Loan of Victorian narrative paintings brings new look to Gallery 2
To ring the changes in 2008, the Museum is displaying in Gallery 2 an exceptional loan of Victorian narrative paintings from a private collection. The loan will be complemented by works from the Museum’s own collections, some, such as Alfred Elmore’s On the Brink, long-standing favourites, others, by William Gill and Arthur Hughes, more rarely seen.
The collection was formed by the late Sir David Scott, who relished the gentle humour, piquant anecdote, and moralising - often quirky - subjects that typically characterize this very ‘British’ style of painting. The selection on display includes works by painters familiar to 21st-century audiences, such as Richard Dadd and William Dyce, as well as artists lesser-known today who were nevertheless extraordinarily popular household names in their day, such as John Calcott Horsely, Sophie Anderson and Emily Osborn.
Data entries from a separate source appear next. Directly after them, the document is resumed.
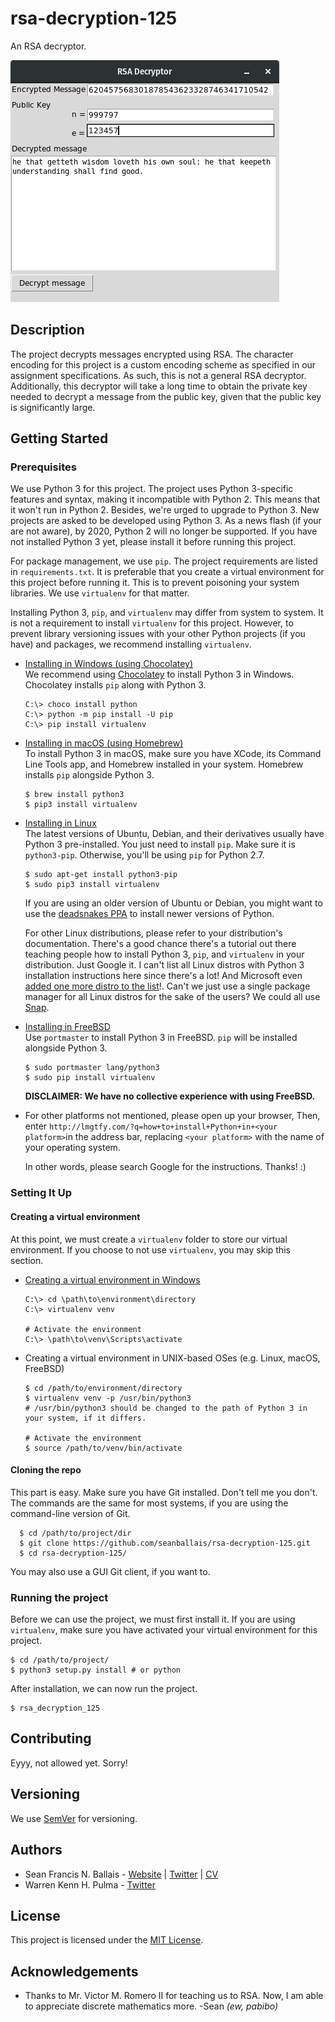 # rsa-decryption-125

An RSA decryptor.

![A preview of the project](docs/preview.png)

## Description

The project decrypts messages encrypted using RSA. The character encoding for this project is a custom encoding scheme as specified in our assignment specifications. As such, this is not a general RSA decryptor. Additionally, this decryptor will take a long time to obtain the private key needed to decrypt a message from the public key, given that the public key is significantly large.

## Getting Started

### Prerequisites
We use Python 3 for this project. The project uses Python 3-specific features and syntax, making it incompatible with Python 2. This means that it won't run in Python 2. Besides, we're urged to upgrade to Python 3. New projects are asked to be developed using Python 3. As a news flash (if your are not aware), by 2020, Python 2 will no longer be supported. If you have not installed Python 3 yet, please install it before running this project.

For package management, we use `pip`. The project requirements are listed in `requirements.txt`. It is preferable that you create a virtual environment for this project before running it. This is to prevent poisoning your system libraries. We use `virtualenv` for that matter.

Installing Python 3, `pip`, and `virtualenv` may differ from system to system. It is not a requirement to install `virtualenv` for this project. However, to prevent library versioning issues with your other Python projects (if you have) and packages, we recommend installing `virtualenv`.

* [Installing in Windows (using Chocolatey)](http://docs.python-guide.org/en/latest/starting/install3/win/)    
  We recommend using [Chocolatey](https://chocolatey.org/) to install Python 3 in Windows. Chocolatey installs `pip` along with Python 3.

      C:\> choco install python
      C:\> python -m pip install -U pip
      C:\> pip install virtualenv

* [Installing in macOS (using Homebrew)](https://www.digitalocean.com/community/tutorials/how-to-install-python-3-and-set-up-a-local-programming-environment-on-macos)    
  To install Python 3 in macOS, make sure you have XCode, its Command Line Tools app, and Homebrew installed in your system. Homebrew installs `pip` alongside Python 3.

      $ brew install python3
      $ pip3 install virtualenv

* [Installing in Linux](http://docs.python-guide.org/en/latest/starting/install3/linux/)    
  The latest versions of Ubuntu, Debian, and their derivatives usually have Python 3 pre-installed. You just need to install `pip`. Make sure it is `python3-pip`. Otherwise, you'll be using `pip` for Python 2.7.
  
      $ sudo apt-get install python3-pip
      $ sudo pip3 install virtualenv
  
  If you are using an older version of Ubuntu or Debian, you might want to use the [deadsnakes PPA](https://launchpad.net/~deadsnakes/+archive/ubuntu/ppa) to install newer versions of Python.
      
  For other Linux distributions, please refer to your distribution's documentation. There's a good chance there's a tutorial out there teaching people how to install Python 3, `pip`, and `virtualenv` in your distribution. Just Google it. I can't list all Linux distros with Python 3 installation instructions here since there's a lot! And Microsoft even [added one more distro to the list](https://www.cnet.com/news/microsoft-introduces-azure-sphere-to-protect-your-iot-internet-of-things/)!. Can't we just use a single package manager for all Linux distros for the sake of the users? We could all use [Snap](https://snapcraft.io/).
* [Installing in FreeBSD](http://www.alvinsim.com/freebsd-install-python-3-and-pip/)    
  Use `portmaster` to install Python 3 in FreeBSD. `pip` will be installed alongside Python 3.

      $ sudo portmaster lang/python3
      $ sudo pip install virtualenv

  **DISCLAIMER: We have no collective experience with using FreeBSD.**
  
* For other platforms not mentioned, please open up your browser, Then, enter `http://lmgtfy.com/?q=how+to+install+Python+in+<your platform>`in the address bar, replacing `<your platform>` with the name of your operating system.

  In other words, please search Google for the instructions. Thanks! :)

### Setting It Up
#### Creating a virtual environment
At this point, we must create a `virtualenv` folder to store our virtual environment. If you choose to not use `virtualenv`, you may skip this section.

* [Creating a virtual environment in Windows](http://programwithus.com/learn-to-code/Pip-and-virtualenv-on-Windows/)    

      C:\> cd \path\to\environment\directory
      C:\> virtualenv venv

      # Activate the environment
      C:\> \path\to\venv\Scripts\activate

* Creating a virtual environment in UNIX-based OSes (e.g. Linux, macOS, FreeBSD)

      $ cd /path/to/environment/directory
      $ virtualenv venv -p /usr/bin/python3  
      # /usr/bin/python3 should be changed to the path of Python 3 in your system, if it differs.

      # Activate the environment
      $ source /path/to/venv/bin/activate

#### Cloning the repo
This part is easy. Make sure you have Git installed. Don't tell me you don't. The commands are the same for most systems, if you are using the command-line version of Git.

      $ cd /path/to/project/dir
      $ git clone https://github.com/seanballais/rsa-decryption-125.git
      $ cd rsa-decryption-125/

You may also use a GUI Git client, if you want to.

### Running the project

Before we can use the project, we must first install it. If you are using `virtualenv`, make sure you have activated your virtual environment for this project.

    $ cd /path/to/project/
    $ python3 setup.py install # or python

After installation, we can now run the project.

    $ rsa_decryption_125


## Contributing
Eyyy, not allowed yet. Sorry!

## Versioning
We use [SemVer](https://semver.org/) for versioning.

## Authors
* Sean Francis N. Ballais - [Website](https://seanballais.github.io) | [Twitter](https://twitter.com/seanballais) | [CV](https://seanballais.github.io/CV.pdf)
* Warren Kenn H. Pulma - [Twitter](https://twitter.com/pulmaats)

## License
This project is licensed under the [MIT License](LICENSE.txt).

## Acknowledgements
* Thanks to Mr. Victor M. Romero II for teaching us to RSA. Now, I am able to appreciate discrete mathematics more. -Sean *(ew, pabibo)*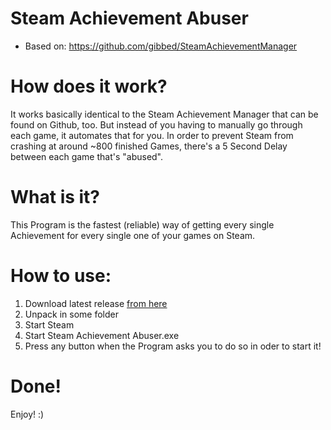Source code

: # Steam Achievement Abuser

- Based on: https://github.com/gibbed/SteamAchievementManager

# How does it work?
It works basically identical to the Steam Achievement Manager that can be found on Github, too. But instead of you having to manually go through each game, it automates that for you. In order to prevent Steam from crashing at around ~800 finished Games, there's a 5 Second Delay between each game that's "abused".

# What is it?
This Program is the fastest (reliable) way of getting every single Achievement for every single one of your games on Steam. 

# How to use:
1. Download latest release [from here](https://github.com/4G0NYY/Steam-Achievement-Abuser/releases)
2. Unpack in some folder
3. Start Steam 
4. Start Steam Achievement Abuser.exe
5. Press any button when the Program asks you to do so in oder to start it!
# Done!

Enjoy! :)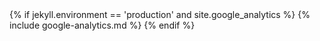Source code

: <head>
  <meta charset="utf-8">
  <meta http-equiv="X-UA-Compatible" content="IE=edge">
  <meta name="viewport" content="width=device-width, initial-scale=1">

  <title>{% if page.title %}{{ page.title | escape }} | {{site.title}}{% else %}{{ site.title | escape }}{% endif %}</title>
  <meta name="description" content="{{ page.excerpt | default: site.description | strip_html | normalize_whitespace | truncate: 160 | escape }}">
 <link rel="apple-touch-icon"  href="{{ site.baseurl }}/assets/apple-icon.png">
 <link rel="shortcut icon" href="{{ site.baseurl }}/assets/favicon.ico">
  <link rel="canonical" href="{{ page.url | replace:'index.html','' | absolute_url }}">
  <link rel="alternate" type="application/rss+xml" title="{{ site.title | escape }}" href="{{ "/feed.xml" | relative_url }}">
  <meta name="theme-color" content="#ffffff">
  <script src='https://use.fontawesome.com/22572db09e.js'></script>
  {% if jekyll.environment == 'production' and site.google_analytics %}
  {% include google-analytics.md %}
  {% endif %}
  <style>
     {% include main.css %}
     {% include rubys.css %}
  </style>
</head>
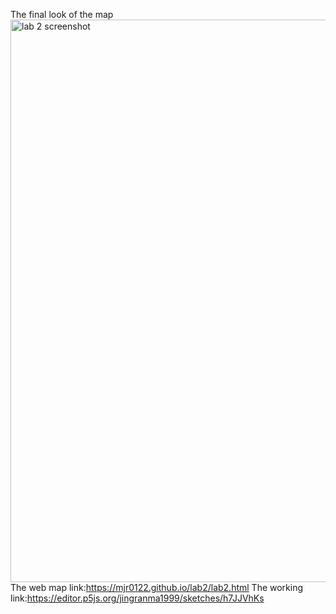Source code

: The final look of the map
<img width="900" alt="lab 2 screenshot" src="https://user-images.githubusercontent.com/59896936/76233762-f0962c00-61e5-11ea-8cfb-298aa01e17f6.png">
The web map link:https://mjr0122.github.io/lab2/lab2.html
The working link:https://editor.p5js.org/jingranma1999/sketches/h7JJVhKs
A fascinating range of subjects depicts aspects of Victorian culture and life, telling tales of the desperate straits of an orphaned woman artist, joining a family outing to the seaside and warning of the perils of courtship. In contrast to these explorations of the harsh realities of modern life, artists such as Dadd and John Anster Fitzgerald explored fantasy fairy worlds where - not infrequently inspired by literary precedent - they were able to give free range to their abundantly fertile imaginations.
The new-look Gallery 2 is now open to the public.